==== RECORDS FOR THIS TASK ====

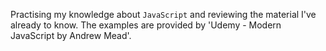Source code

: Practising my knowledge about `JavaScript` and reviewing the material I've already to know. The examples are provided by 'Udemy - Modern JavaScript by Andrew Mead'.
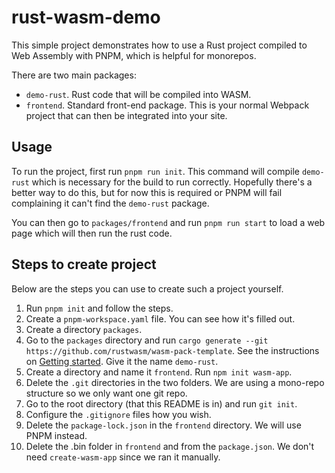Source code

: # rust-wasm-demo

This simple project demonstrates how to use a Rust project compiled to
Web Assembly with PNPM, which is helpful for monorepos.

There are two main packages:

- `demo-rust`. Rust code that will be compiled into WASM.
- `frontend`. Standard front-end package. This is your normal Webpack project
that can then be integrated into your site.

## Usage

To run the project, first run `pnpm run init`. This command will compile
`demo-rust` which is necessary for the build to run correctly. Hopefully
there's a better way to do this, but for now this is required or PNPM will fail
complaining it can't find the `demo-rust` package.

You can then go to `packages/frontend` and run `pnpm run start` to load a
web page which will then run the rust code.

## Steps to create project

Below are the steps you can use to create such a project yourself.

1. Run `pnpm init` and follow the steps.
2. Create a `pnpm-workspace.yaml` file. You can see how it's filled out.
3. Create a directory `packages`.
4. Go to the `packages` directory and run `cargo generate --git https://github.com/rustwasm/wasm-pack-template`. See the instructions on [Getting started](https://rustwasm.github.io/docs/wasm-pack/tutorials/npm-browser-packages/getting-started.html). Give it the name `demo-rust`.
5. Create a directory and name it `frontend`. Run `npm init wasm-app`.
6. Delete the `.git` directories in the two folders. We are using a mono-repo structure so we only want one git repo.
7. Go to the root directory (that this README is in) and run `git init`.
8. Configure the `.gitignore` files how you wish.
9. Delete the `package-lock.json` in the `frontend` directory. We will use PNPM instead.
10. Delete the .bin folder in `frontend` and from the `package.json`. We don't need `create-wasm-app` since we ran it manually.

====

TASK BRIEF —
Please write out all of the material above without changing a word, and omit any pictures.

ANSWER TO THE EXERCISE —
Source code

: Practising my knowledge about `JavaScript` and reviewing the material I've already to know. The examples are provided by 'Udemy - Modern JavaScript by Andrew Mead'.
Source code

: # rust-wasm-demo

This simple project demonstrates how to use a Rust project compiled to
Web Assembly with PNPM, which is helpful for monorepos.

There are two main packages:

- `demo-rust`. Rust code that will be compiled into WASM.
- `frontend`. Standard front-end package. This is your normal Webpack project
that can then be integrated into your site.

## Usage

To run the project, first run `pnpm run init`. This command will compile
`demo-rust` which is necessary for the build to run correctly. Hopefully
there's a better way to do this, but for now this is required or PNPM will fail
complaining it can't find the `demo-rust` package.

You can then go to `packages/frontend` and run `pnpm run start` to load a
web page which will then run the rust code.

## Steps to create project

Below are the steps you can use to create such a project yourself.

1. Run `pnpm init` and follow the steps.
2. Create a `pnpm-workspace.yaml` file. You can see how it's filled out.
3. Create a directory `packages`.
4. Go to the `packages` directory and run `cargo generate --git https://github.com/rustwasm/wasm-pack-template`. See the instructions on [Getting started](https://rustwasm.github.io/docs/wasm-pack/tutorials/npm-browser-packages/getting-started.html). Give it the name `demo-rust`.
5. Create a directory and name it `frontend`. Run `npm init wasm-app`.
6. Delete the `.git` directories in the two folders. We are using a mono-repo structure so we only want one git repo.
7. Go to the root directory (that this README is in) and run `git init`.
8. Configure the `.gitignore` files how you wish.
9. Delete the `package-lock.json` in the `frontend` directory. We will use PNPM instead.
10. Delete the .bin folder in `frontend` and from the `package.json`. We don't need `create-wasm-app` since we ran it manually.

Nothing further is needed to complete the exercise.